[DESCRIPTION OF THE TASK] Without altering a word, return the records below, but exclude the pictures.

[SUPPLIED ENTRIES]
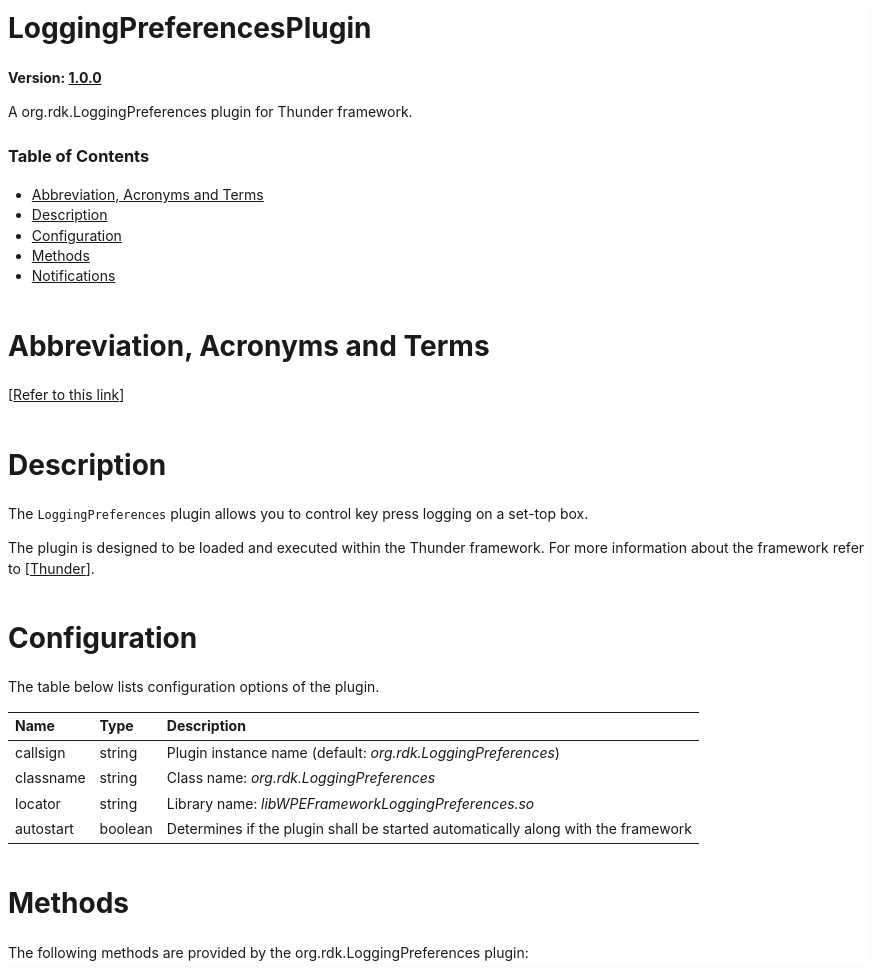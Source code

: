
<a name="LoggingPreferencesPlugin"></a>
# LoggingPreferencesPlugin

**Version: [1.0.0](https://github.com/rdkcentral/rdkservices/blob/main/LoggingPreferences/CHANGELOG.md)**

A org.rdk.LoggingPreferences plugin for Thunder framework.

### Table of Contents

- [Abbreviation, Acronyms and Terms](#Abbreviation,_Acronyms_and_Terms)
- [Description](#Description)
- [Configuration](#Configuration)
- [Methods](#Methods)
- [Notifications](#Notifications)

<a name="Abbreviation,_Acronyms_and_Terms"></a>
# Abbreviation, Acronyms and Terms

[[Refer to this link](userguide/aat.md)]

<a name="Description"></a>
# Description

The `LoggingPreferences` plugin allows you to control key press logging on a set-top box.

The plugin is designed to be loaded and executed within the Thunder framework. For more information about the framework refer to [[Thunder](#Thunder)].

<a name="Configuration"></a>
# Configuration

The table below lists configuration options of the plugin.

| Name | Type | Description |
| :-------- | :-------- | :-------- |
| callsign | string | Plugin instance name (default: *org.rdk.LoggingPreferences*) |
| classname | string | Class name: *org.rdk.LoggingPreferences* |
| locator | string | Library name: *libWPEFrameworkLoggingPreferences.so* |
| autostart | boolean | Determines if the plugin shall be started automatically along with the framework |

<a name="Methods"></a>
# Methods

The following methods are provided by the org.rdk.LoggingPreferences plugin:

[ANSWER TO THIS EXERCISE]
Source code

:
<a name="LoggingPreferencesPlugin"></a>
# LoggingPreferencesPlugin

**Version: [1.0.0](https://github.com/rdkcentral/rdkservices/blob/main/LoggingPreferences/CHANGELOG.md)**

A org.rdk.LoggingPreferences plugin for Thunder framework.

### Table of Contents

- [Abbreviation, Acronyms and Terms](#Abbreviation,_Acronyms_and_Terms)
- [Description](#Description)
- [Configuration](#Configuration)
- [Methods](#Methods)
- [Notifications](#Notifications)

<a name="Abbreviation,_Acronyms_and_Terms"></a>
# Abbreviation, Acronyms and Terms

[[Refer to this link](userguide/aat.md)]

<a name="Description"></a>
# Description

The `LoggingPreferences` plugin allows you to control key press logging on a set-top box.

The plugin is designed to be loaded and executed within the Thunder framework. For more information about the framework refer to [[Thunder](#Thunder)].

<a name="Configuration"></a>
# Configuration

The table below lists configuration options of the plugin.

| Name | Type | Description |
| :-------- | :-------- | :-------- |
| callsign | string | Plugin instance name (default: *org.rdk.LoggingPreferences*) |
| classname | string | Class name: *org.rdk.LoggingPreferences* |
| locator | string | Library name: *libWPEFrameworkLoggingPreferences.so* |
| autostart | boolean | Determines if the plugin shall be started automatically along with the framework |

<a name="Methods"></a>
# Methods

The following methods are provided by the org.rdk.LoggingPreferences plugin:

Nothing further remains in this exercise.